▶ **Problem to work on**: Write out exactly the lines below starting at the one containing "These order-of-magnitude improvements" and ending at the one containing "celu przeprowadzenie optymalizacji". Omit every picture.

----------

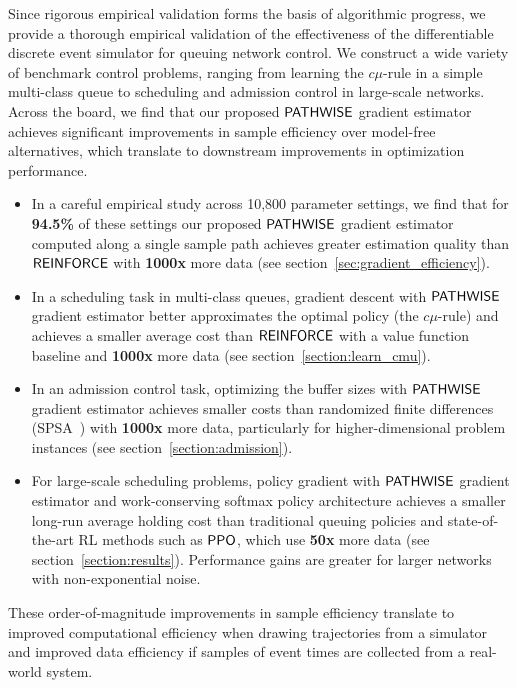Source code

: Since rigorous empirical validation forms the basis of algorithmic progress, we provide a thorough empirical validation of the effectiveness of the differentiable discrete event simulator for queuing network control. We construct a wide variety of benchmark control problems, ranging from learning the $c\mu$-rule in a simple multi-class queue to scheduling and admission control in large-scale networks. Across the board, we find that our proposed $\pathwise$ gradient estimator achieves significant improvements in sample efficiency over model-free alternatives, which translate to downstream improvements in optimization performance.
\begin{itemize}[itemsep=0pt]
\item In a careful empirical study across 10,800 parameter settings, we find that for {\bf 94.5\%} of these settings our proposed $\pathwise$ gradient estimator computed along a single sample path achieves greater estimation quality than $\reinforce$ with {\bf 1000x} more data (see section~\ref{sec:gradient_efficiency}).
\item In a scheduling task in multi-class queues, gradient descent with $\pathwise$ gradient estimator better approximates the optimal policy (the $c\mu$-rule) and achieves a smaller average cost than $\reinforce$ with a value function baseline and {\bf 1000x} more data (see section~\ref{section:learn_cmu}).
\item In an admission control task, optimizing the buffer sizes with $\pathwise$ gradient estimator achieves smaller costs than randomized finite differences (SPSA~\cite{spall1992multivariate}) with {\bf 1000x} more data, particularly for higher-dimensional problem instances (see section~\ref{section:admission}).
\item For large-scale scheduling problems, policy gradient with $\pathwise$ gradient estimator and work-conserving softmax policy architecture achieves a smaller long-run average holding cost than traditional queuing policies
and state-of-the-art RL methods such as $\ppo$, which use {\bf 50x} more data (see section~\ref{section:results}). Performance gains are greater for larger networks with non-exponential noise.
\end{itemize}
These order-of-magnitude improvements in sample efficiency translate to improved computational efficiency when drawing trajectories from a simulator and improved data efficiency if samples of event times are collected from a real-world system.

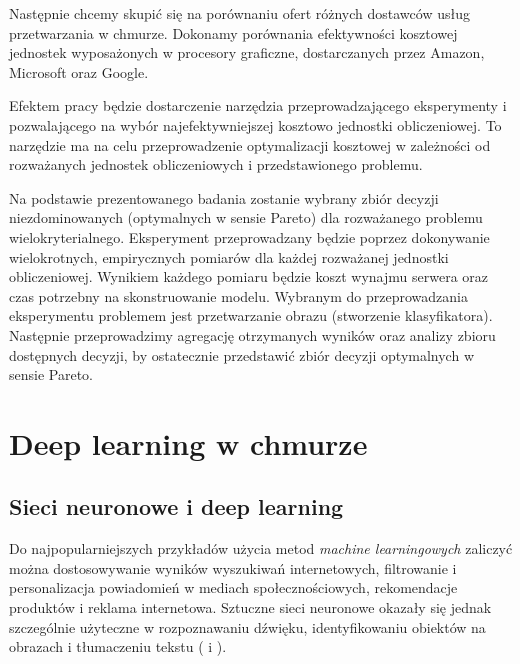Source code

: \documentclass[12pt,a4paper,twoside]{article}
\begin{document}
Następnie chcemy skupić się na porównaniu ofert różnych dostawców usług przetwarzania w chmurze. Dokonamy porównania efektywności kosztowej jednostek wyposażonych w procesory graficzne, dostarczanych przez Amazon, Microsoft oraz Google.

Efektem pracy będzie dostarczenie narzędzia przeprowadzającego eksperymenty i pozwalającego na wybór najefektywniejszej kosztowo jednostki obliczeniowej. To narzędzie ma na
celu przeprowadzenie optymalizacji kosztowej w zależności od rozważanych jednostek obliczeniowych i przedstawionego problemu.

Na podstawie prezentowanego badania zostanie wybrany zbiór decyzji niezdominowanych (optymalnych w sensie Pareto) dla rozważanego problemu wielokryterialnego. Eksperyment przeprowadzany będzie poprzez dokonywanie wielokrotnych, empirycznych pomiarów dla każdej rozważanej jednostki obliczeniowej. Wynikiem każdego pomiaru będzie koszt wynajmu serwera oraz czas potrzebny na skonstruowanie modelu. Wybranym do przeprowadzania eksperymentu problemem jest przetwarzanie obrazu (stworzenie klasyfikatora). Następnie przeprowadzimy agregację otrzymanych wyników oraz analizy zbioru dostępnych decyzji, by ostatecznie przedstawić zbiór decyzji optymalnych w sensie Pareto.

\clearpage


\section{Deep learning w chmurze}
\subsection{Sieci neuronowe i deep learning}

Do najpopularniejszych przykładów użycia metod \textit{machine learningowych} zaliczyć można dostosowywanie wyników wyszukiwań internetowych, filtrowanie i personalizacja powiadomień w mediach społecznościowych, rekomendacje produktów i reklama internetowa. Sztuczne sieci neuronowe okazały się jednak szczególnie użyteczne w rozpoznawaniu dźwięku, identyfikowaniu obiektów na obrazach i tłumaczeniu tekstu (\citet{schmidhuber2015} i \citet{goodfellow2016}).
\end{document}
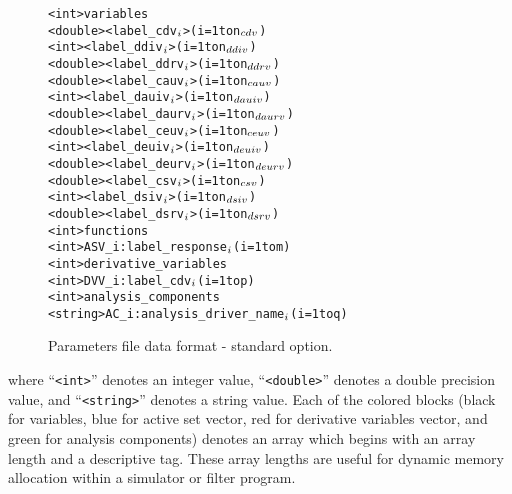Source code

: \begin{figure}
  \centering
  \begin{bigbox}
  \begin{alltt}
    <int>    variables
    <double> <label_cdv\(\sb{i}\)>         (i = 1 to n\(\sb{cdv}\))
    <int>    <label_ddiv\(\sb{i}\)>        (i = 1 to n\(\sb{ddiv}\))
    <double> <label_ddrv\(\sb{i}\)>        (i = 1 to n\(\sb{ddrv}\))
    <double> <label_cauv\(\sb{i}\)>        (i = 1 to n\(\sb{cauv}\))
    <int>    <label_dauiv\(\sb{i}\)>       (i = 1 to n\(\sb{dauiv}\))
    <double> <label_daurv\(\sb{i}\)>       (i = 1 to n\(\sb{daurv}\))
    <double> <label_ceuv\(\sb{i}\)>        (i = 1 to n\(\sb{ceuv}\))
    <int>    <label_deuiv\(\sb{i}\)>       (i = 1 to n\(\sb{deuiv}\))
    <double> <label_deurv\(\sb{i}\)>       (i = 1 to n\(\sb{deurv}\))
    <double> <label_csv\(\sb{i}\)>         (i = 1 to n\(\sb{csv}\))
    <int>    <label_dsiv\(\sb{i}\)>        (i = 1 to n\(\sb{dsiv}\))
    <double> <label_dsrv\(\sb{i}\)>        (i = 1 to n\(\sb{dsrv}\)) \color{blue}
    <int>    functions
    <int>    ASV_i:label_response\(\sb{i}\)       (i = 1 to m) \color{red}
    <int>    derivative_variables
    <int>    DVV_i:label_cdv\(\sb{i}\)            (i = 1 to p) \color{green}
    <int>    analysis_components
    <string> AC_i:analysis_driver_name\(\sb{i}\)  (i = 1 to q)
  \end{alltt}
  \end{bigbox}
  \caption{Parameters file data format - standard option.}
  \label{variables:figure01}
\end{figure}

where ``\texttt{<int>}'' denotes an integer value,
``\texttt{<double>}'' denotes a double precision value, and
``\texttt{<string>}'' denotes a string value. Each of the colored
blocks (black for variables, blue for active set vector, red for
derivative variables vector, and green for analysis components)
denotes an array which begins with an array length and a descriptive
tag.  These array lengths are useful for dynamic memory allocation
within a simulator or filter program.

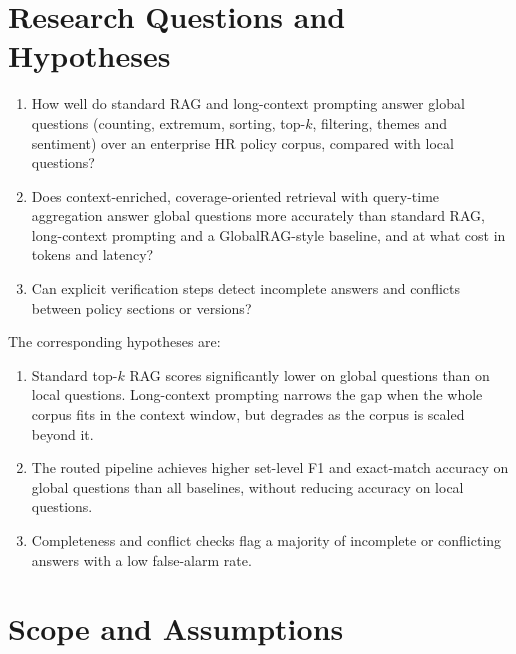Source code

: \documentclass[11pt,letterpaper,oneside]{report}
\begin{document}
\section{Research Questions and Hypotheses}
\label{sec:rq}

\begin{enumerate}[label=\textbf{RQ\arabic*.}]
  \item How well do standard RAG and long-context prompting answer global
  questions (counting, extremum, sorting, top-$k$, filtering, themes and
  sentiment) over an enterprise HR policy corpus, compared with local
  questions?
  \item Does context-enriched, coverage-oriented retrieval with query-time
  aggregation answer global questions more accurately than standard RAG,
  long-context prompting and a GlobalRAG-style baseline, and at what cost in
  tokens and latency?
  \item Can explicit verification steps detect incomplete answers and
  conflicts between policy sections or versions?
\end{enumerate}

\noindent The corresponding hypotheses are:
\begin{enumerate}[label=\textbf{H\arabic*.}]
  \item Standard top-$k$ RAG scores significantly lower on global questions
  than on local questions. Long-context prompting narrows the gap when the
  whole corpus fits in the context window, but degrades as the corpus is
  scaled beyond it.
  \item The routed pipeline achieves higher set-level F1 and exact-match accuracy on global questions than all
baselines, without reducing accuracy on local questions.
  \item Completeness and conflict checks flag a majority of incomplete or
  conflicting answers with a low false-alarm rate.
\end{enumerate}

\section{Scope and Assumptions}
\label{sec:scope}
\end{document}
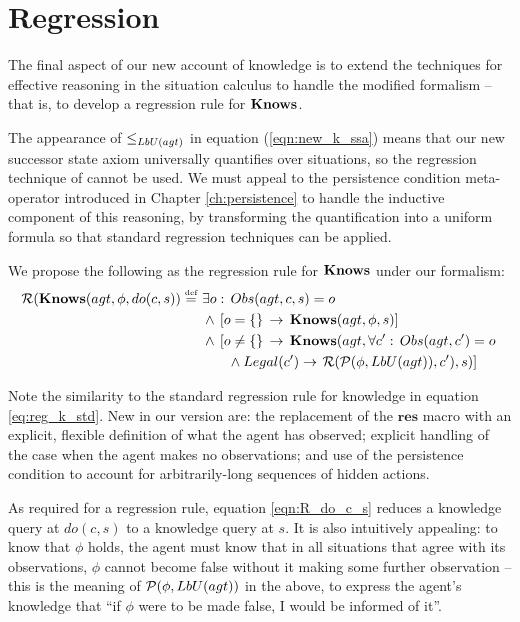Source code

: \section{Regression\label{sec:Knowledge:Regression}}

The final aspect of our new account of knowledge is to extend the
techniques for effective reasoning in the situation calculus to handle
the modified formalism -- that is, to develop a regression rule for
$\mathbf{Knows}$.

The appearance of $\leq_{LbU(agt)}$ in equation (\ref{eqn:new_k_ssa})
means that our new successor state axiom universally quantifies over
situations, so the regression technique of \citep{scherl03sc_knowledge}
cannot be used. We must appeal to the persistence condition meta-operator
introduced in Chapter \ref{ch:persistence} to handle the inductive
component of this reasoning, by transforming the quantification into
a uniform formula so that standard regression techniques can be applied.

We propose the following as the regression rule for $\mathbf{Knows}$ under
our formalism:\begin{align}
\mathcal{R}(\mathbf{Knows}(agt,\phi,do(c,s))\stackrel{\mbox{\tiny def}}{=}\,\, & \exists o:\, Obs(agt,c,s)=o\nonumber \\
 & \wedge\,\left[o=\{\}\,\rightarrow\,\mathbf{Knows}(agt,\phi,s)\right]\nonumber \\
 & \wedge\,\left[o\neq\{\}\,\rightarrow\,\mathbf{Knows}(agt,\forall c':\, Obs(agt,c')=o\right.\nonumber \\
 & \,\,\,\,\,\,\,\,\,\,\,\wedge Legal(c')\rightarrow\left.\mathcal{R}(\mathcal{P}(\phi,LbU(agt)),c'),s)\right]\label{eqn:R_do_c_s}\end{align}


Note the similarity to the standard regression rule for knowledge
in equation \eqref{eq:reg_k_std}. New in our version are: the replacement
of the $\mathbf{res}$ macro with an explicit, flexible definition
of what the agent has observed; explicit handling of the case when
the agent makes no observations; and use of the persistence condition
to account for arbitrarily-long sequences of hidden actions.

As required for a regression rule, equation \eqref{eqn:R_do_c_s}
reduces a knowledge query at $do(c,s)$ to a knowledge query at $s$.
It is also intuitively appealing: to know that $\phi$ holds, the
agent must know that in all situations that agree with its observations,
$\phi$ cannot become false without it making some further observation
-- this is the meaning of $\mathcal{P}(\phi,LbU(agt))$ in the above, to
express the agent's knowledge that {}``if $\phi$ were to be made
false, I would be informed of it''.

----------

▶ **Task result**:
These order-of-magnitude improvements in sample efficiency translate to improved computational efficiency when drawing trajectories from a simulator and improved data efficiency if samples of event times are collected from a real-world system.

Source code

: \documentclass[12pt,a4paper,twoside]{article}
\begin{document}
Następnie chcemy skupić się na porównaniu ofert różnych dostawców usług przetwarzania w chmurze. Dokonamy porównania efektywności kosztowej jednostek wyposażonych w procesory graficzne, dostarczanych przez Amazon, Microsoft oraz Google.

Efektem pracy będzie dostarczenie narzędzia przeprowadzającego eksperymenty i pozwalającego na wybór najefektywniejszej kosztowo jednostki obliczeniowej. To narzędzie ma na
celu przeprowadzenie optymalizacji kosztowej w zależności od rozważanych jednostek obliczeniowych i przedstawionego problemu.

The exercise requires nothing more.